DIY DPF delete / Removal… can you really do it yourself?

diy dpf removal

DIY DPF removal. Can you really do it yourself? It’s a question we get daily from disgruntled owners faced with a dealership DPF replacement/regeneration quotes, often of the four-digit variety.

So can you tackle this job yourself and replace/remove the DPF filter once and for all? Before we answer this, let’s think about what’s involved.

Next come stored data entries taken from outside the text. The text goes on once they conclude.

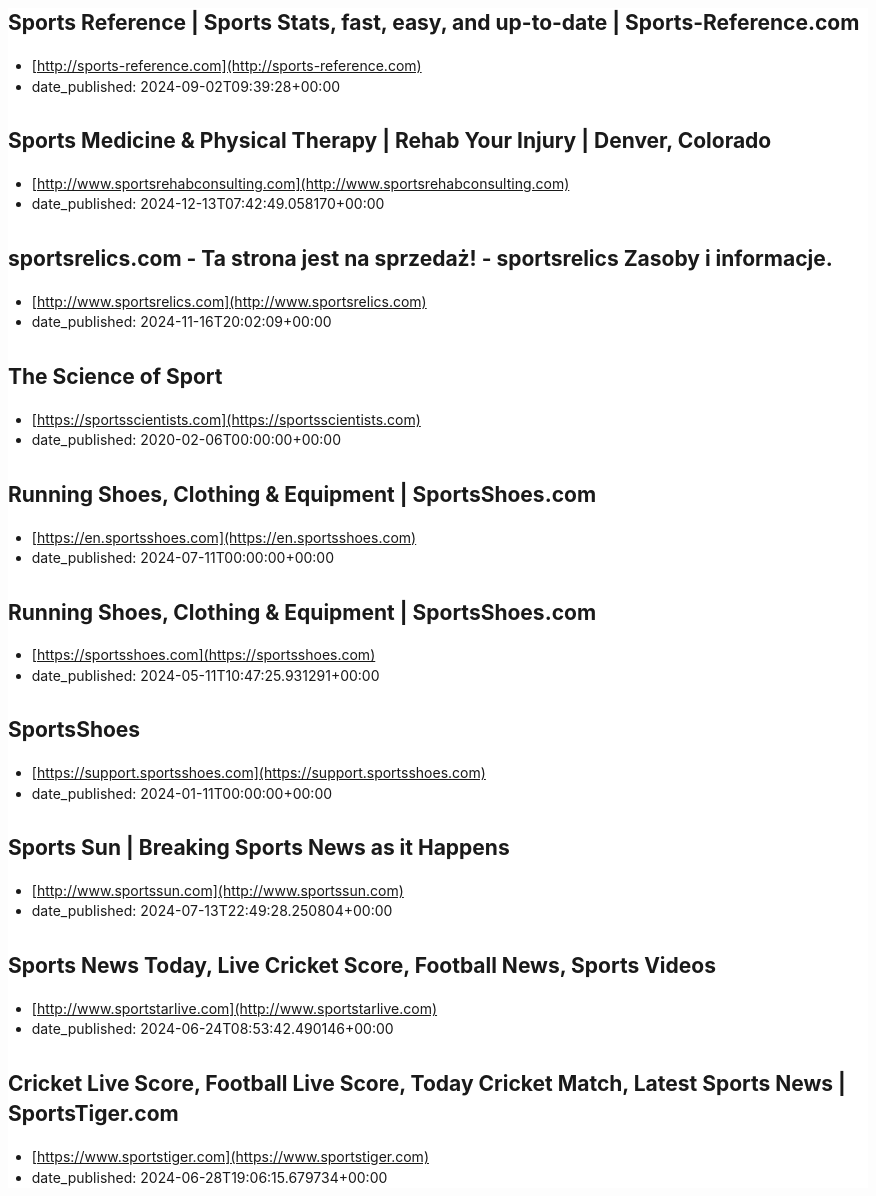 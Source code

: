  ## Sports Reference | Sports Stats, fast, easy, and up-to-date | Sports-Reference.com
 - [http://sports-reference.com](http://sports-reference.com)
 - date_published: 2024-09-02T09:39:28+00:00

 ## Sports Medicine & Physical Therapy | Rehab Your Injury | Denver, Colorado
 - [http://www.sportsrehabconsulting.com](http://www.sportsrehabconsulting.com)
 - date_published: 2024-12-13T07:42:49.058170+00:00

 ## sportsrelics.com - Ta strona jest na sprzedaż! - sportsrelics Zasoby i informacje.
 - [http://www.sportsrelics.com](http://www.sportsrelics.com)
 - date_published: 2024-11-16T20:02:09+00:00

 ## The Science of Sport
 - [https://sportsscientists.com](https://sportsscientists.com)
 - date_published: 2020-02-06T00:00:00+00:00

 ## Running Shoes, Clothing & Equipment | SportsShoes.com
 - [https://en.sportsshoes.com](https://en.sportsshoes.com)
 - date_published: 2024-07-11T00:00:00+00:00

 ## Running Shoes, Clothing & Equipment | SportsShoes.com
 - [https://sportsshoes.com](https://sportsshoes.com)
 - date_published: 2024-05-11T10:47:25.931291+00:00

 ## SportsShoes
 - [https://support.sportsshoes.com](https://support.sportsshoes.com)
 - date_published: 2024-01-11T00:00:00+00:00

 ## Sports Sun | Breaking Sports News as it Happens
 - [http://www.sportssun.com](http://www.sportssun.com)
 - date_published: 2024-07-13T22:49:28.250804+00:00

 ## Sports News Today, Live Cricket Score, Football News, Sports Videos
 - [http://www.sportstarlive.com](http://www.sportstarlive.com)
 - date_published: 2024-06-24T08:53:42.490146+00:00

 ## Cricket Live Score, Football Live Score, Today Cricket Match, Latest Sports News | SportsTiger.com
 - [https://www.sportstiger.com](https://www.sportstiger.com)
 - date_published: 2024-06-28T19:06:15.679734+00:00
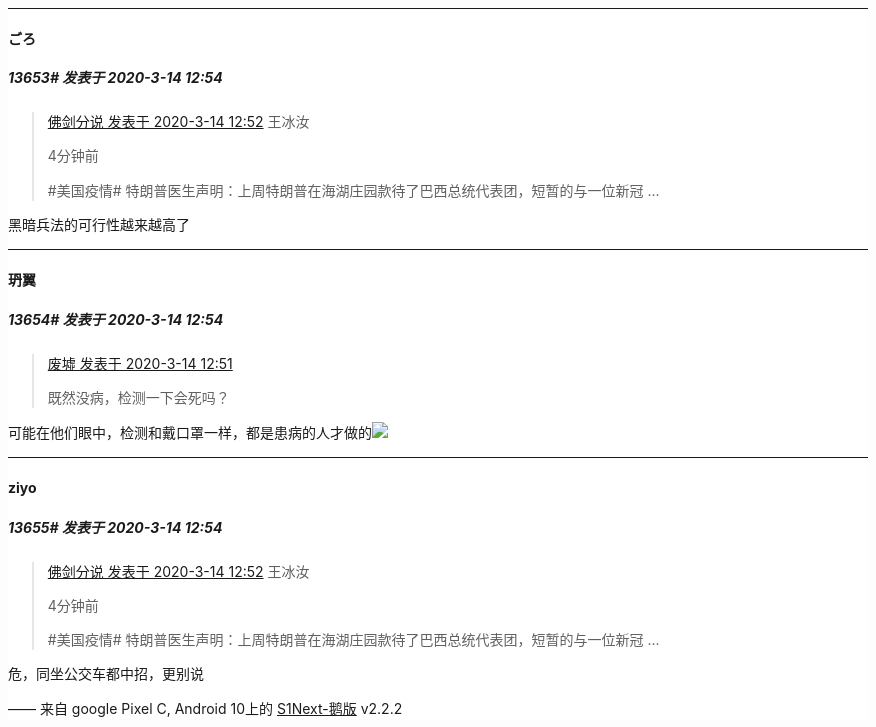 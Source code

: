 





-----

####  ごろ  
##### 13653#       发表于 2020-3-14 12:54



<blockquote><a href="httphttps://bbs.saraba1st.com/2b/forum.php?mod=redirect&amp;goto=findpost&amp;pid=46731346&amp;ptid=1918099" target="_blank">佛剑分说 发表于 2020-3-14 12:52</a>
王冰汝

4分钟前

#美国疫情# 特朗普医生声明：上周特朗普在海湖庄园款待了巴西总统代表团，短暂的与一位新冠 ...</blockquote>
黑暗兵法的可行性越来越高了







-----

####  玬翼  
##### 13654#       发表于 2020-3-14 12:54



<blockquote><a href="httphttps://bbs.saraba1st.com/2b/forum.php?mod=redirect&amp;goto=findpost&amp;pid=46731335&amp;ptid=1918099" target="_blank">废墟 发表于 2020-3-14 12:51</a>

既然没病，检测一下会死吗？</blockquote>
可能在他们眼中，检测和戴口罩一样，都是患病的人才做的<img src="https://static.saraba1st.com/image/smiley/face2017/009.gif" referrerpolicy="no-referrer">







-----

####  ziyo  
##### 13655#       发表于 2020-3-14 12:54



<blockquote><a href="httphttps://bbs.saraba1st.com/2b/forum.php?mod=redirect&amp;goto=findpost&amp;pid=46731346&amp;ptid=1918099" target="_blank">佛剑分说 发表于 2020-3-14 12:52</a>
王冰汝

4分钟前

#美国疫情# 特朗普医生声明：上周特朗普在海湖庄园款待了巴西总统代表团，短暂的与一位新冠 ...</blockquote>
危，同坐公交车都中招，更别说

—— 来自 google Pixel C, Android 10上的 [S1Next-鹅版](https://github.com/ykrank/S1-Next/releases) v2.2.2
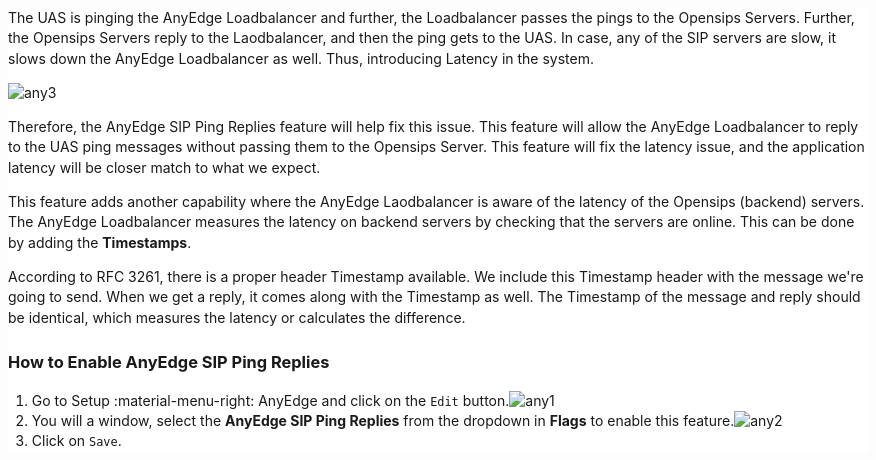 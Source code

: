 The UAS is pinging the AnyEdge Loadbalancer and further, the Loadbalancer passes the pings to the Opensips Servers. Further, the Opensips Servers reply to the Laodbalancer, and then the ping gets to the UAS. In case, any of the SIP servers are slow, it slows down the AnyEdge Loadbalancer as well. Thus, introducing Latency in the system.

![any3](/anyedge/any3.jpg)

Therefore, the AnyEdge SIP Ping Replies feature will help fix this issue. This feature will allow the AnyEdge Loadbalancer to reply to the UAS ping messages without passing them to the Opensips Server. This feature will fix the latency issue, and the application latency will be closer match to what we expect.

This feature adds another capability where the AnyEdge Laodbalancer is aware of the latency of the Opensips (backend) servers. The AnyEdge Loadbalancer measures the latency on backend servers by checking that the servers are online. This can be done by adding the **Timestamps**.

According to RFC 3261, there is a proper header Timestamp available. We include this Timestamp header with the message we're going to send. When we get a reply, it comes along with the Timestamp as well. The Timestamp of the message and reply should be identical, which measures the latency or calculates the difference.

### How to Enable AnyEdge SIP Ping Replies

1. Go to Setup :material-menu-right: AnyEdge and click on the `Edit` button.![any1](/anyedge/any1.jpg)
2. You will a window, select the **AnyEdge SIP Ping Replies** from the dropdown in **Flags** to enable this feature.![any2](/anyedge/any2.jpg)
3. Click on `Save`.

Yes, a DPF filter itself is a simple thing. A box with a honeycomb filter/mesh which stops/traps larger diesel exhaust particulates (soot) but allows the follow of normal exhaust gasses. What isn’t so simple are the sensors and ECU management which keep this system in check. Your car’s ECU is constantly monitoring the DPF sensors, checking back pressure and ensuring that it’s working correctly. In the event of a blockage / or high loading, it will trigger a DPF regeneration until sensors reach nominal levels. To complicate things further there are some systems which utilise ELOYS  to reduce the temperature at which the soot can be “burnt off” the DPF.

Physical DPF removal

Physically removing the DPF typically isn’t what many would call a huge job. Some cars are harder than others but at the end of the day, it’s a serviceable exhaust component. Typically it should unbolt from the exhaust, however, on some vehicles, it requires a lot of jiggery-pokery depending on its location and in extreme cases the removal of the front subframe.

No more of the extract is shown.